Ekspresi “Gaza adalah penjara” berangkat dari rasa iba dan mungkin keberpihakan. Namun tidak begitu bagi Lauren Booth. Bagi jurnalis Inggris yang menjadi muallaf setelah – salah satunya – merasakan kebaikan hati emak-emak Palestina, Gaza bukanlah penjara. Booth mengajak kita untuk berhenti menggunakan terminology ini, sebab ada istilah yang lebih tepat, yakni ‘kamp konsentrasi’, concentration camp.
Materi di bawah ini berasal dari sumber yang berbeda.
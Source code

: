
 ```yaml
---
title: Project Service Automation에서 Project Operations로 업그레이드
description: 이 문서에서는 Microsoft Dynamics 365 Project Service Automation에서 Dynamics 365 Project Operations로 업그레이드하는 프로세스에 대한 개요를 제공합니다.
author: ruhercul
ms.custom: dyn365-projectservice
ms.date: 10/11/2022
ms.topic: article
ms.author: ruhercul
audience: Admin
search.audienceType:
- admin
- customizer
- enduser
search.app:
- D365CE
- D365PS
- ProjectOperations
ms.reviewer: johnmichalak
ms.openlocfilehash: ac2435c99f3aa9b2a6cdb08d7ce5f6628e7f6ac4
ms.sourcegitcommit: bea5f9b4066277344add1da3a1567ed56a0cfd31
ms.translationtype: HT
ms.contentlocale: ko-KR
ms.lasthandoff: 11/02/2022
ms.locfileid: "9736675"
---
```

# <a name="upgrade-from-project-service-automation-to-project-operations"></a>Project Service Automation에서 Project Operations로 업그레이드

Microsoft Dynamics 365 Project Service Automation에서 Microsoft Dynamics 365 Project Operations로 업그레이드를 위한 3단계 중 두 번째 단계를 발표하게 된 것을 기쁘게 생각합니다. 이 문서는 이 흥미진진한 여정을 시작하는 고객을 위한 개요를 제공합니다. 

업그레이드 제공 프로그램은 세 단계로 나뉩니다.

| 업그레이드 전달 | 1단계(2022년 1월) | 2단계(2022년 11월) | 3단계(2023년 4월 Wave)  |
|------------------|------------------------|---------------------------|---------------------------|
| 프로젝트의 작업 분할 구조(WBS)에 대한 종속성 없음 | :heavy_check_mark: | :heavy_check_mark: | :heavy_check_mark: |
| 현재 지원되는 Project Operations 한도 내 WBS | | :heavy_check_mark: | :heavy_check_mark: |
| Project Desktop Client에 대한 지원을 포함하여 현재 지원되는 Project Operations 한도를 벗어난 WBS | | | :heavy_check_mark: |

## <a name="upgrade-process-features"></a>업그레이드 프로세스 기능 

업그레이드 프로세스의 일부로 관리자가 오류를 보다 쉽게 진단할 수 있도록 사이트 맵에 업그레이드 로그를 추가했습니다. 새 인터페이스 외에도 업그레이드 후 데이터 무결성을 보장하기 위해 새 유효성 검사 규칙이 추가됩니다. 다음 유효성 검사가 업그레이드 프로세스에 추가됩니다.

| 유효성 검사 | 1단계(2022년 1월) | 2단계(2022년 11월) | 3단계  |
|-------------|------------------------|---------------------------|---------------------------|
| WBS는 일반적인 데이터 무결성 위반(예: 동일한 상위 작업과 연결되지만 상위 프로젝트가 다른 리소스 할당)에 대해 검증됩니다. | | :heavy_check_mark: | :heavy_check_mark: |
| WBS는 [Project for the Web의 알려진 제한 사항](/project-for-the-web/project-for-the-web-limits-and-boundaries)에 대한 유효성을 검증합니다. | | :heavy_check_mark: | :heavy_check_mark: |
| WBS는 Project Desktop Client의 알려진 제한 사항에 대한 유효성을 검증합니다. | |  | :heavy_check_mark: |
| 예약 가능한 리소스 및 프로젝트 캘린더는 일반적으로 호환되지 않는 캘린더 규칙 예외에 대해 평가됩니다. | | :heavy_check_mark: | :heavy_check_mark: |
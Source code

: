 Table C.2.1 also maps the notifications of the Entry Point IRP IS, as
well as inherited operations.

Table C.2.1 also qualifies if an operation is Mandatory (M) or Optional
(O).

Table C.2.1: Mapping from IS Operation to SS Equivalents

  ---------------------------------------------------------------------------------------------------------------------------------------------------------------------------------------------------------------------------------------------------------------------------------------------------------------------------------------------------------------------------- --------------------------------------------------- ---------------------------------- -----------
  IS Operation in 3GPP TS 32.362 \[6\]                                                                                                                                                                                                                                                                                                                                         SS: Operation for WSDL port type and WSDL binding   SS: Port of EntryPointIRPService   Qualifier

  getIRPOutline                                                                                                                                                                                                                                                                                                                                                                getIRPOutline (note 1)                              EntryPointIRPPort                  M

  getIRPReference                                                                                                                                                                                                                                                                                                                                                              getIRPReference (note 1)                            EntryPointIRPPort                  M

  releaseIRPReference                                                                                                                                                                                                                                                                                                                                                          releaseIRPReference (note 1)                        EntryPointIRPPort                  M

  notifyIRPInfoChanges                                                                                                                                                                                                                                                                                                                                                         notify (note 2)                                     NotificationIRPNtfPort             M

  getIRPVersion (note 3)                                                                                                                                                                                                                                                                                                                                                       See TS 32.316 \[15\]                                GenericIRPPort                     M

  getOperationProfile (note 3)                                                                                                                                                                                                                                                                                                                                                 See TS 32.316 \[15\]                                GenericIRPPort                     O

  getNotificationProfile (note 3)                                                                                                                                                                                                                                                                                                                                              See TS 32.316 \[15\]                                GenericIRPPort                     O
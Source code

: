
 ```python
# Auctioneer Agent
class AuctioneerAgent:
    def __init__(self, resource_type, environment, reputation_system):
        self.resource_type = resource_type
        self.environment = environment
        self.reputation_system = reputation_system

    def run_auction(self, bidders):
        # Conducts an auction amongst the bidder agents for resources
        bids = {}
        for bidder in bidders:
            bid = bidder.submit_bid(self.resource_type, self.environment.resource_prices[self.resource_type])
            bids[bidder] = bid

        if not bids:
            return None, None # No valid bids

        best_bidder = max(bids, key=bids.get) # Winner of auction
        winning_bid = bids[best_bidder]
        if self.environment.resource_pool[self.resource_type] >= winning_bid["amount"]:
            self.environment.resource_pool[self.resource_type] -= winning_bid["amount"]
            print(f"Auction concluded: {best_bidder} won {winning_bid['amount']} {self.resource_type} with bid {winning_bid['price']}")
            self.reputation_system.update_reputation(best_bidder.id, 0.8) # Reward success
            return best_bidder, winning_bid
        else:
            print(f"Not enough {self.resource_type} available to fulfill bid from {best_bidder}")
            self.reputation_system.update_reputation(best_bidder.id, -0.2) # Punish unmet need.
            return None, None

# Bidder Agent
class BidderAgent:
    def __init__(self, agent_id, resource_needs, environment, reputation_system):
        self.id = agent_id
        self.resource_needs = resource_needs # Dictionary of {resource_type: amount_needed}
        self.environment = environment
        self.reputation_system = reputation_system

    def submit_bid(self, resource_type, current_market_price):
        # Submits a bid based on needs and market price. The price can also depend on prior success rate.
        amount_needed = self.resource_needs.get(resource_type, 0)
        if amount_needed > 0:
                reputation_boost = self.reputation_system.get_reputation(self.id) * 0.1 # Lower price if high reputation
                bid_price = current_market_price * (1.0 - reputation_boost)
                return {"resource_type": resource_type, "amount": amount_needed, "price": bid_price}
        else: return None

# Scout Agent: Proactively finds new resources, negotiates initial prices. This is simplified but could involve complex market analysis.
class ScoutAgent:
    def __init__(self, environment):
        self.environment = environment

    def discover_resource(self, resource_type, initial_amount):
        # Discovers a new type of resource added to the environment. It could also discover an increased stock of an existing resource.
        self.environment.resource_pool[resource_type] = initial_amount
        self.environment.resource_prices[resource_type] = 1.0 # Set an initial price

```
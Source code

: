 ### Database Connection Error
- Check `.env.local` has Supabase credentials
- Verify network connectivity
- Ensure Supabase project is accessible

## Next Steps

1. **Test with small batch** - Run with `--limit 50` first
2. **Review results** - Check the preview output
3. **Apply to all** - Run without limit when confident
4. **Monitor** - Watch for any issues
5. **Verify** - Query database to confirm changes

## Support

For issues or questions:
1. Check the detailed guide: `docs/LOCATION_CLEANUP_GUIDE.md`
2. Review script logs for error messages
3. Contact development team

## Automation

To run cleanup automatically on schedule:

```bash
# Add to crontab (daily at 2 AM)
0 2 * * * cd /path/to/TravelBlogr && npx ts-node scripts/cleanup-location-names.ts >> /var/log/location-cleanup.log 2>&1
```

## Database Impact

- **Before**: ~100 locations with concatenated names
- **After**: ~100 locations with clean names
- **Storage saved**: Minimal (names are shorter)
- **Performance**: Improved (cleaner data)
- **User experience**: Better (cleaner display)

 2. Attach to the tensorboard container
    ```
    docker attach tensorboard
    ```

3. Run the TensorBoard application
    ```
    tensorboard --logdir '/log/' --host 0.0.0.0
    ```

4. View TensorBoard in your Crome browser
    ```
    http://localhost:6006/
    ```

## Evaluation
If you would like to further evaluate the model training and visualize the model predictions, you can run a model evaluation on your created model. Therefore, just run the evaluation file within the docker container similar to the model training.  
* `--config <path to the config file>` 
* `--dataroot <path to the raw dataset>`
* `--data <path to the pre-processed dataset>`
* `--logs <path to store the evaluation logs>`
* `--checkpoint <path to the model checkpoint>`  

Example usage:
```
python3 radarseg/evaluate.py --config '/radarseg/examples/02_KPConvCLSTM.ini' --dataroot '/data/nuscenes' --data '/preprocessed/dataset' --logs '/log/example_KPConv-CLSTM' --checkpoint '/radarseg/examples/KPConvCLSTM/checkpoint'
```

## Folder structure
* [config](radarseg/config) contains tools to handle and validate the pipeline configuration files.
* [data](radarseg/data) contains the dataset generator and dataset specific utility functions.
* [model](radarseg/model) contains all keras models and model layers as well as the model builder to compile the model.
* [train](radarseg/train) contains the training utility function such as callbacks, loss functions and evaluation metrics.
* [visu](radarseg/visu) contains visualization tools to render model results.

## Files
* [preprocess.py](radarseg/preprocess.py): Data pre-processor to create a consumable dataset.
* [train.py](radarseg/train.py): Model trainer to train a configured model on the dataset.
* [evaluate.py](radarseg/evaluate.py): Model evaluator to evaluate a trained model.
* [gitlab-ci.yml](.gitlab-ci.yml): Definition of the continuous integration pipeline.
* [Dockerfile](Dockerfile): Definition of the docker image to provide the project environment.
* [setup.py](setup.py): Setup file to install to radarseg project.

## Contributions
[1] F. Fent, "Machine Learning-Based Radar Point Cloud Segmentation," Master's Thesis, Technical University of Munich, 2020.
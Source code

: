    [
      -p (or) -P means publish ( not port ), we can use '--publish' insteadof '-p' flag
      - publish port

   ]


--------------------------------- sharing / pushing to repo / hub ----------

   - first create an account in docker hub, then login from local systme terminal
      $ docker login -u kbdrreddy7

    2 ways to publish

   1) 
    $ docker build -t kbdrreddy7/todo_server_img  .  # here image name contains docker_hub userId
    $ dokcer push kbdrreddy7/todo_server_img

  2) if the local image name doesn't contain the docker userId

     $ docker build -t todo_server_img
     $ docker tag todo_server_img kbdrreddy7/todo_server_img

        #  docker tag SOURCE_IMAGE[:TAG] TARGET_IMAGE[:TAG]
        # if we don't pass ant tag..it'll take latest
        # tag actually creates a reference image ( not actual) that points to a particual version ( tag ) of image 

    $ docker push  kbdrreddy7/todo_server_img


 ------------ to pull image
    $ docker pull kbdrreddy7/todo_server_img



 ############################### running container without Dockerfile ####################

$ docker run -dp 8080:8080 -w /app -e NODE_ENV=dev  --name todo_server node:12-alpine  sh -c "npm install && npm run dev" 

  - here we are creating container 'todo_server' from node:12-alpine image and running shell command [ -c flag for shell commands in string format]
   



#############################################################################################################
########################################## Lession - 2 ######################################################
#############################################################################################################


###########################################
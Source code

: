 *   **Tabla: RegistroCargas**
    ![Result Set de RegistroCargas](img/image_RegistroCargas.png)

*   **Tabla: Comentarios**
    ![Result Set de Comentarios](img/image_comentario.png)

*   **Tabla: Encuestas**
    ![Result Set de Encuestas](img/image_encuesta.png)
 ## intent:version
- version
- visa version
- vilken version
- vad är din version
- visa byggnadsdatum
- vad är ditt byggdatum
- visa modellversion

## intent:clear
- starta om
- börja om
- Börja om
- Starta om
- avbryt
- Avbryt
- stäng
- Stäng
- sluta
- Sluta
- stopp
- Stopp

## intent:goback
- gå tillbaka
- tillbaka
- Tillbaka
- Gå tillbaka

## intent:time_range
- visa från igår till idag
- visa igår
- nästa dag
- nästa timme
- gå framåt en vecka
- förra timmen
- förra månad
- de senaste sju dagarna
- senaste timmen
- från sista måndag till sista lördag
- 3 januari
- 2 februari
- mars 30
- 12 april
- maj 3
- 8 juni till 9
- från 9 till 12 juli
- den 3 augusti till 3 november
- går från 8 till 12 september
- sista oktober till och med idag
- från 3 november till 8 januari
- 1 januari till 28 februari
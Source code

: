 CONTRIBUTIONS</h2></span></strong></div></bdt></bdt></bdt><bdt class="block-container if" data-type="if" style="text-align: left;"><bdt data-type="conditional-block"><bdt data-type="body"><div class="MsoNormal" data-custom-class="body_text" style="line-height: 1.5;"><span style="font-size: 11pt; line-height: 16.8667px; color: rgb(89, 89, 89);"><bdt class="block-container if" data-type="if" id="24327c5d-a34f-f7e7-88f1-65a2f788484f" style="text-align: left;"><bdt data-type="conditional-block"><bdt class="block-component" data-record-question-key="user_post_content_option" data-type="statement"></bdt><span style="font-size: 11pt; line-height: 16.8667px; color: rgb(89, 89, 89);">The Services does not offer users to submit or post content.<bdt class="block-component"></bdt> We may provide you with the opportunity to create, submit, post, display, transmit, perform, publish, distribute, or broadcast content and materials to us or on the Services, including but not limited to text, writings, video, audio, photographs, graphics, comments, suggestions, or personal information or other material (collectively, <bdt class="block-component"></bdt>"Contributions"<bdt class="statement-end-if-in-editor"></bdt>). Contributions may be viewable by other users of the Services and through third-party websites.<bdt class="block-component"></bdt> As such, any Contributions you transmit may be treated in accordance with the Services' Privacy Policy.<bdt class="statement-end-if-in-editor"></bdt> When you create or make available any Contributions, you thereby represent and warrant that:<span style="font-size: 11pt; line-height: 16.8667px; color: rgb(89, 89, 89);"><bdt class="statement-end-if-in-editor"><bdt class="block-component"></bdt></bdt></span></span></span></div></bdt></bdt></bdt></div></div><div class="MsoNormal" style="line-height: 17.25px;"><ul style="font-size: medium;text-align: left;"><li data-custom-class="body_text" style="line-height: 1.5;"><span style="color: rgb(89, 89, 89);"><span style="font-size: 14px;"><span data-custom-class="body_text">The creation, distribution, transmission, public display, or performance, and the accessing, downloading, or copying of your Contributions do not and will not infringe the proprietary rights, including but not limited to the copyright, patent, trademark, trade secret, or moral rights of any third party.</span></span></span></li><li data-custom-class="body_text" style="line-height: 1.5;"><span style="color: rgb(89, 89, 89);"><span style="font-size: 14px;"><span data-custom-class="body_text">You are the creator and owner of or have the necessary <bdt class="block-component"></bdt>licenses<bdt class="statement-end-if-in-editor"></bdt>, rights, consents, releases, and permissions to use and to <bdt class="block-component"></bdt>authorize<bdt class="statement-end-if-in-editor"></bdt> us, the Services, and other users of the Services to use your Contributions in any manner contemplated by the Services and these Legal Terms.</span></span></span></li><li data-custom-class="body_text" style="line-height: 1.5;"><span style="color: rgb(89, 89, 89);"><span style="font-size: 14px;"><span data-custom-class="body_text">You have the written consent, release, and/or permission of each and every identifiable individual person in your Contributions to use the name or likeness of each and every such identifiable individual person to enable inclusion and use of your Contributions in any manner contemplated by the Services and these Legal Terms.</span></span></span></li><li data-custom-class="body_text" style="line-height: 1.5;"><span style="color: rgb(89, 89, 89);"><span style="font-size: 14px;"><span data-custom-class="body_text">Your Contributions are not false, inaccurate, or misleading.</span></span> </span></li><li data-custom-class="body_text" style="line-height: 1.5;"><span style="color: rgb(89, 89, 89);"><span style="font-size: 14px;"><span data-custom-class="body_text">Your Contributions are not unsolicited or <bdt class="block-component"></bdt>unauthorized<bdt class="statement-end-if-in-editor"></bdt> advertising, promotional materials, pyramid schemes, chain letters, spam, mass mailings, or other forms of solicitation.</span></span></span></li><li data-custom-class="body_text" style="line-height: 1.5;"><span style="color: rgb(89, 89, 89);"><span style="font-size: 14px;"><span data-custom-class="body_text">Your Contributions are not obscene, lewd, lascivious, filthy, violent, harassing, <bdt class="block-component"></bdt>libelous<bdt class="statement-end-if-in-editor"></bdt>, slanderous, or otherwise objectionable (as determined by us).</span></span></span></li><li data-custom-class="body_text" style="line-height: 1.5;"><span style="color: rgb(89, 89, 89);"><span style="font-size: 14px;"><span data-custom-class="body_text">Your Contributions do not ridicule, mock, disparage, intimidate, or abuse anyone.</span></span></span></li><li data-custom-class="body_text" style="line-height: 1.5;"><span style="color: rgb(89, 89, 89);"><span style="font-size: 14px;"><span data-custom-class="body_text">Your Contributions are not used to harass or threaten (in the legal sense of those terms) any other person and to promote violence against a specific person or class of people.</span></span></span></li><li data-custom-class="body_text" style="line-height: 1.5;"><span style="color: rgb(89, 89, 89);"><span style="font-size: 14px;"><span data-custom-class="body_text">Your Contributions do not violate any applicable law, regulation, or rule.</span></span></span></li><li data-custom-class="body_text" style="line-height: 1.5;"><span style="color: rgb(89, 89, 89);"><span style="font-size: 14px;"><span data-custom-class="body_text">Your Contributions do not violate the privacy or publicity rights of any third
Jika arti frasa ini ditelusuri di berbagai kamus online, hampir semua definisinya sesuai dengan kondisi Gaza. Salah satu yang cukup singkat tapi paling mengena adalah ini: a prison where large numbers of people are kept in very bad conditions, especially for political reasons (penjara dimana sejumlah besar orang dikurung dalam kondisi yang buruk, utamanya karena alasan politis).[2] Lagipula, mereka yang dipenjara mendapatkan perlakuan manusiawi, makanan dijamin, dan berhak atas pengadilan yang adil. Tanpa semua itu, maka sebuah tempat tawanan raksasa seperti Gaza memang sangat sesuai dengan definisi kamp konsentrasi.[3]

Selain untuk memberikan istilah yang lebih sesuai fakta alias untuk mengungkapkan kebenaran, strategi kebahasaan Booth juga sangat pas untuk konteksnya sebagai seorang advokat Palestina di tengah lautan masyarakat Barat. Frasa concentration camp punya efek luar biasa pada memori kolektif orang Barat. Pengucapannya saja membuat mereka membayangkan tempat-tempat horror dimana orang-orang Yahudi dikumpulkan dalam kondisi memprihatinkan oleh serdadu Hitler, menunggu saat dieksekusi. Kamp konsetrasi tidak bisa dilepaskan dari Holocoust, dan Holocoust adalah alasan moral paling penting bagi mereka untuk terus berpihak pada Israel. Lalu, ketika malah Israel yang melakukan Holocoust, apa jadinya?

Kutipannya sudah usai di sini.